## Task prompt
Please state the number of lines in the records below that contain the string "Dynamically", and nothing further.

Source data
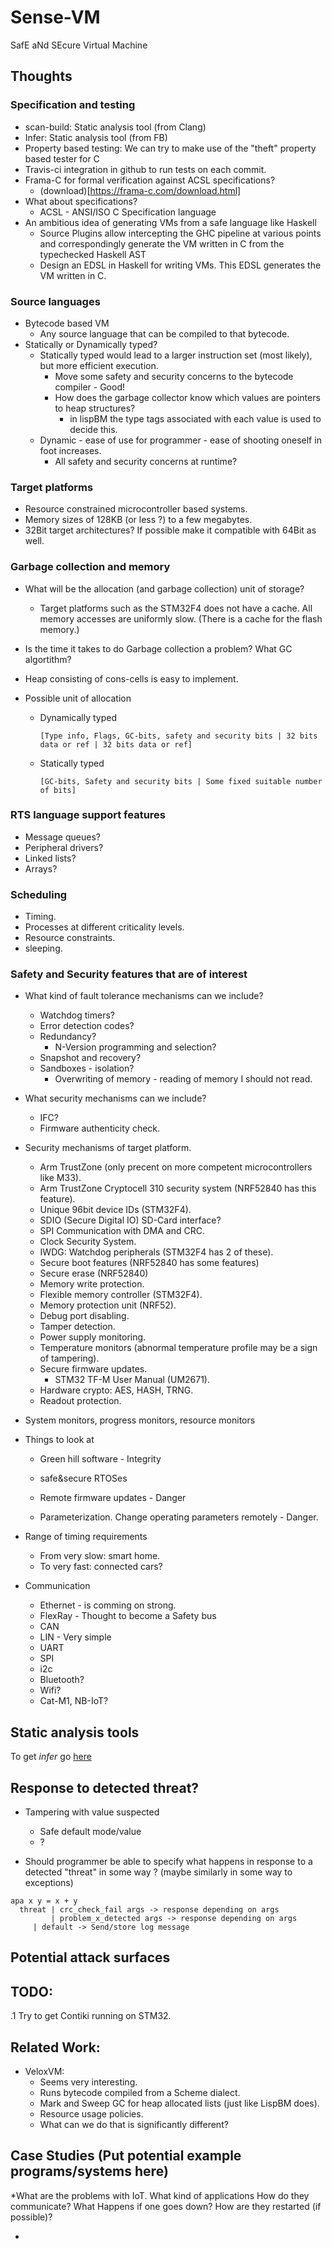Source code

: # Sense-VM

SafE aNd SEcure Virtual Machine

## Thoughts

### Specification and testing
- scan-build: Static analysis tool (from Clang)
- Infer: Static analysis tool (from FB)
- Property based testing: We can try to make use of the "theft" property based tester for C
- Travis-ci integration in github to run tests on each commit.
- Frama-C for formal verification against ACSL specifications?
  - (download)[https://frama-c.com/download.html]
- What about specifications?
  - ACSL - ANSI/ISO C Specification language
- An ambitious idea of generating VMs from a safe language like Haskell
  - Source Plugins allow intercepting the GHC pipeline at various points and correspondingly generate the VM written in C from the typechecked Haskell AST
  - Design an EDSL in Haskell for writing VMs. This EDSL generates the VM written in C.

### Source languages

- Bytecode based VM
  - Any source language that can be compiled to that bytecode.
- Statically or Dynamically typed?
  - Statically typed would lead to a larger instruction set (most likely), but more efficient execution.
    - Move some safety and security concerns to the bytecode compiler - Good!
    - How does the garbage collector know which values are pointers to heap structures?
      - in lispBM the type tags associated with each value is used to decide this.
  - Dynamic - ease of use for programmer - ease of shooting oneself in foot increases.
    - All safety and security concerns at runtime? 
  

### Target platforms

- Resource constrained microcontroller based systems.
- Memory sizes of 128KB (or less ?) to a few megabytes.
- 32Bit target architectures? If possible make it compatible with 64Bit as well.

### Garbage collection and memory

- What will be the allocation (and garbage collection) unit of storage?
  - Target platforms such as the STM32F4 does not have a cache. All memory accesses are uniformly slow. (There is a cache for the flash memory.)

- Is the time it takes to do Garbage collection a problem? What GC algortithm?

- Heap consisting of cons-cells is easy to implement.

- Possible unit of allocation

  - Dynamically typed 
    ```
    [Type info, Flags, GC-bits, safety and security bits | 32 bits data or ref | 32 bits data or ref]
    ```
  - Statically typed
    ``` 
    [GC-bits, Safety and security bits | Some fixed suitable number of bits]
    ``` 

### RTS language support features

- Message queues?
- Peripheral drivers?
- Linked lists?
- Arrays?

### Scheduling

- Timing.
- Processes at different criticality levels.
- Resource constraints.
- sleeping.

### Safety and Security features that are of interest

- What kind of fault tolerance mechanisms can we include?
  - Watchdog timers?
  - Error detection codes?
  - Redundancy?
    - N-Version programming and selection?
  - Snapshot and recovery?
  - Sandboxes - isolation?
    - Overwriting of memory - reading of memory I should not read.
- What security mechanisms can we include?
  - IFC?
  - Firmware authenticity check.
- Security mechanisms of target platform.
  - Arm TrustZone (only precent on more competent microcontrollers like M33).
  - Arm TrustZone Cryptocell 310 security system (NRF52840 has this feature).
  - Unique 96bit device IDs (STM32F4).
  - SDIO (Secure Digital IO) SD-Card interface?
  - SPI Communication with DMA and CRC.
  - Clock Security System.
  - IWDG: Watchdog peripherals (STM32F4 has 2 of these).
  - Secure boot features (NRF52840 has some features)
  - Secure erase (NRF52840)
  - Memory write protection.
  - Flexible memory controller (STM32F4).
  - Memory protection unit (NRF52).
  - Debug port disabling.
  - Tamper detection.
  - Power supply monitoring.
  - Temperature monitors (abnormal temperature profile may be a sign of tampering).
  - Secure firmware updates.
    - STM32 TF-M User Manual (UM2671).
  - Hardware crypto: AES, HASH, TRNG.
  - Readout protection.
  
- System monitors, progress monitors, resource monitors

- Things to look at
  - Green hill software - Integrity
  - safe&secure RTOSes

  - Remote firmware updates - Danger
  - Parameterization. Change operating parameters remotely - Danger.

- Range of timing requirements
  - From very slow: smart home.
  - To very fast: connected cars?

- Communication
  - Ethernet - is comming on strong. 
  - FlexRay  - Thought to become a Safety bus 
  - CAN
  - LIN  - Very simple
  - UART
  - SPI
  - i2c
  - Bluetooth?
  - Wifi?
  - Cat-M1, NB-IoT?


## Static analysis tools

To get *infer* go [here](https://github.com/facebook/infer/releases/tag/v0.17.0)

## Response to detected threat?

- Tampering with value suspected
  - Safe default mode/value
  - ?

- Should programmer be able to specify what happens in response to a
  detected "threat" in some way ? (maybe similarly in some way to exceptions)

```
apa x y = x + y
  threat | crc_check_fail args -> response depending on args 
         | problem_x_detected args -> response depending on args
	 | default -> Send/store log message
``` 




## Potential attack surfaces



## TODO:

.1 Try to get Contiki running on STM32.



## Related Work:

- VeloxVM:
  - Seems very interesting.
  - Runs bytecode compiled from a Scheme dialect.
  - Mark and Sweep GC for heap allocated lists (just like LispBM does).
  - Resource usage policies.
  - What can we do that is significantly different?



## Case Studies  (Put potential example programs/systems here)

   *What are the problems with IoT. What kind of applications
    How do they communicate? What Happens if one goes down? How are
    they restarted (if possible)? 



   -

---

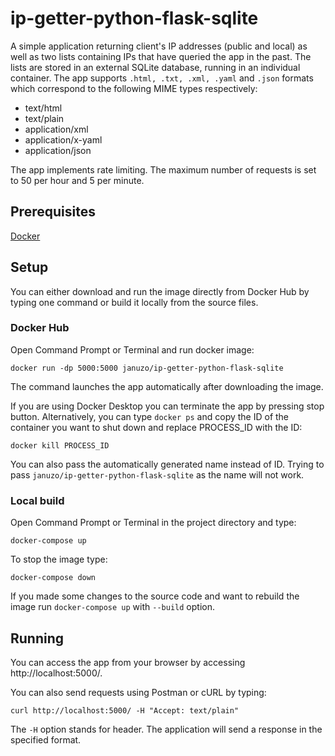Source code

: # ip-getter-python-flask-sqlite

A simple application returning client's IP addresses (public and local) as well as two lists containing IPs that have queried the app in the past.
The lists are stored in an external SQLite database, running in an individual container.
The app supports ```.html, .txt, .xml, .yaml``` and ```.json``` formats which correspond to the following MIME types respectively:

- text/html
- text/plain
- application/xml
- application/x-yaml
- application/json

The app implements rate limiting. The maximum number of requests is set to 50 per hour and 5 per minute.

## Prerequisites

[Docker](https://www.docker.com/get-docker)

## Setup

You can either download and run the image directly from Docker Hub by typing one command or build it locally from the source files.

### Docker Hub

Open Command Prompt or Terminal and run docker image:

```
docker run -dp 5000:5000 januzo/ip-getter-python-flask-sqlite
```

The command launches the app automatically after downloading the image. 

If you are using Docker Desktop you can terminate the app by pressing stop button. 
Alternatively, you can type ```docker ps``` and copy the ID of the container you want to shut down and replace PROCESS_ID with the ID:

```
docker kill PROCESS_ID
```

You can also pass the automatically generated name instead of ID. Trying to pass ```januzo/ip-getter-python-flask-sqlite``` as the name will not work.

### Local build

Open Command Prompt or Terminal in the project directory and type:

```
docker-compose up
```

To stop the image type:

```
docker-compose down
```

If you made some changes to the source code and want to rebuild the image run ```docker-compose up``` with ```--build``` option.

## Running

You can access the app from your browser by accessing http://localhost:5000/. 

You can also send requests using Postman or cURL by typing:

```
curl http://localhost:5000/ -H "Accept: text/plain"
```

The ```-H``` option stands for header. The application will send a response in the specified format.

--

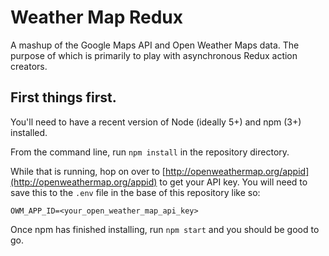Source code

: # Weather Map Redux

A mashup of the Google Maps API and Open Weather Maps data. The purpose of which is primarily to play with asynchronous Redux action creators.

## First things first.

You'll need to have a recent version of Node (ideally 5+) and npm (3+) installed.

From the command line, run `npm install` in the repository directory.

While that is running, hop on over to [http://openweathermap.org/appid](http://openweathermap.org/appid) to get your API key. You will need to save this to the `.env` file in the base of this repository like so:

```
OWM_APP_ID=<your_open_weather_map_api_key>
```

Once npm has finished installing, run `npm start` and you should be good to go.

## Result of this task
2